(Recorded information begins)
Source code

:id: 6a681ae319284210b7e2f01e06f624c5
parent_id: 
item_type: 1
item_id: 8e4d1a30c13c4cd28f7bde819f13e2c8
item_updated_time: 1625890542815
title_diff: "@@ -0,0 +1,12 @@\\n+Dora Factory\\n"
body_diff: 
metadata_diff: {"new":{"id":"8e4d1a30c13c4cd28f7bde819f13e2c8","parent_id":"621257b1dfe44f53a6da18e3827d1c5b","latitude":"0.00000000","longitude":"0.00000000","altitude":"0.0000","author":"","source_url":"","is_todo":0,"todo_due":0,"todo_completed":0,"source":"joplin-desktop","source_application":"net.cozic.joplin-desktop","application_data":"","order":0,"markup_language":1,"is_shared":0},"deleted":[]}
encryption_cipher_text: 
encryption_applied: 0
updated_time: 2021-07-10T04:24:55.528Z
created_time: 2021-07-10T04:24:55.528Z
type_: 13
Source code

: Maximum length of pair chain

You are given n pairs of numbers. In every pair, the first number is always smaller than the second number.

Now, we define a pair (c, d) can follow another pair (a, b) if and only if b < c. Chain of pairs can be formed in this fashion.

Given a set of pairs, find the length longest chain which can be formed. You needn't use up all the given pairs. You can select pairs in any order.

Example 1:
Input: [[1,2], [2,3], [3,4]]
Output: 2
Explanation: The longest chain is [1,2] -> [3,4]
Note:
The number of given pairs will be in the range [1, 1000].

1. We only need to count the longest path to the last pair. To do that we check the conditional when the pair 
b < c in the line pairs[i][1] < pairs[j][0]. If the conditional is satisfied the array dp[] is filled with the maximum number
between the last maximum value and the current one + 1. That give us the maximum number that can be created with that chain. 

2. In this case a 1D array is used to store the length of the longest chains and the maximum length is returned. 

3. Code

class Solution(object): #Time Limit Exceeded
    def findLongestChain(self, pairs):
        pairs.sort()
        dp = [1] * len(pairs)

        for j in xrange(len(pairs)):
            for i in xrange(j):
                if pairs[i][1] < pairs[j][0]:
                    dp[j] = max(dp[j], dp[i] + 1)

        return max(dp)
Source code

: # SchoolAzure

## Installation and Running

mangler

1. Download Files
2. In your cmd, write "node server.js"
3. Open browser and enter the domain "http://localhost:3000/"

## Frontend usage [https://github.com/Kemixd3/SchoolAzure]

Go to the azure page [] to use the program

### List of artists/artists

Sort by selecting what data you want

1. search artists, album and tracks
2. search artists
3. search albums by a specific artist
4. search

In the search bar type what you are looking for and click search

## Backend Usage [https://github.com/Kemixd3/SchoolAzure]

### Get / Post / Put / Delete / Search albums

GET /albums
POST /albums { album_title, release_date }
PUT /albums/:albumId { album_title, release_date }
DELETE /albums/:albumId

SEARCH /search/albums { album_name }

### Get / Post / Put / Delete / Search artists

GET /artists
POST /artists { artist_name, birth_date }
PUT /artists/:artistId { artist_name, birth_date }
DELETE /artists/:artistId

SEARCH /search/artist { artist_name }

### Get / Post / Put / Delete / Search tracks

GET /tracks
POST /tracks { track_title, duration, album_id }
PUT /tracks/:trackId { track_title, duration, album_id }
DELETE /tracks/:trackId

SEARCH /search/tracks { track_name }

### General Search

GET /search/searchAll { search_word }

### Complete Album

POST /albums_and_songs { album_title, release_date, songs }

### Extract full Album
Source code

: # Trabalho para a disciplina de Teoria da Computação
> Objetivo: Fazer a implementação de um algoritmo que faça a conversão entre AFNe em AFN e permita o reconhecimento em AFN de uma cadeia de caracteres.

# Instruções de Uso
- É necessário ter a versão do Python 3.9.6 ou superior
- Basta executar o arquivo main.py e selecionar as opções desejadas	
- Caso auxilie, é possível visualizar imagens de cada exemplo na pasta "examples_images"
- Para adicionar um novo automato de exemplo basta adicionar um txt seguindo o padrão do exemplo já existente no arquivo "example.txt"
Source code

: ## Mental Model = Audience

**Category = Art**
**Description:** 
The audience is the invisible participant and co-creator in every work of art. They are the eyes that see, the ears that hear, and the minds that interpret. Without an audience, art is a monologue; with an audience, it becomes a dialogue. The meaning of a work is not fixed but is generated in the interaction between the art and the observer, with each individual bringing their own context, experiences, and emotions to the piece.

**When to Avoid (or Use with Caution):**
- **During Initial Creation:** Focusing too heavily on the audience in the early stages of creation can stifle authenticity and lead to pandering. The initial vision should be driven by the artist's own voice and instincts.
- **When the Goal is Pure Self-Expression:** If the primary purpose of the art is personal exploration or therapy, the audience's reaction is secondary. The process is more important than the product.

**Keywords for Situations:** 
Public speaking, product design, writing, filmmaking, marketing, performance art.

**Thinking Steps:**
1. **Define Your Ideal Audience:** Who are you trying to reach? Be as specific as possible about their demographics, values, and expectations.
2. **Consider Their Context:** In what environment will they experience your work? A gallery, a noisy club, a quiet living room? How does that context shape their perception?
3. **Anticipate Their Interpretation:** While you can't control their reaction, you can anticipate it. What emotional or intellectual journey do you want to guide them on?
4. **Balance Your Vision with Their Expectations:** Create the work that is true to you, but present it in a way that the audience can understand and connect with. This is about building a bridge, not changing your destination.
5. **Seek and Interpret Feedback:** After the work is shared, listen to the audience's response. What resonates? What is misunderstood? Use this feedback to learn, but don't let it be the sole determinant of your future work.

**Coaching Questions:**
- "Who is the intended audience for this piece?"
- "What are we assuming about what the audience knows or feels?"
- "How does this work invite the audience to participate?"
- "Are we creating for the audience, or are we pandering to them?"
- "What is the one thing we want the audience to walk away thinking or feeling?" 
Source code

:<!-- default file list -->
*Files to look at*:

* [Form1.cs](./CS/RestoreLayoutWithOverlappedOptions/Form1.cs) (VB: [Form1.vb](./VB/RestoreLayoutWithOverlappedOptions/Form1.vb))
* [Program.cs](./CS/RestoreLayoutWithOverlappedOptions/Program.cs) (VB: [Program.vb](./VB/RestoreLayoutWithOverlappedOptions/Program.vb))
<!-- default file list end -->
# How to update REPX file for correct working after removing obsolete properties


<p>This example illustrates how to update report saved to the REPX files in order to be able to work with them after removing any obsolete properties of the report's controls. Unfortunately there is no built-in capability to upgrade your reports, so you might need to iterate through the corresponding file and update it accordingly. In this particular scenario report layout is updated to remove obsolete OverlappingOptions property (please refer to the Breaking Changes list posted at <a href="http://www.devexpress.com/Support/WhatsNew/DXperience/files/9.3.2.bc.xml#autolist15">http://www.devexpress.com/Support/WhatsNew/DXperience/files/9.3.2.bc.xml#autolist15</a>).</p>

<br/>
(Recorded information ends)
### Work order
Your reply must consist solely of the number of lines in the data that contain the word "artistId".

### Response to the exercise
2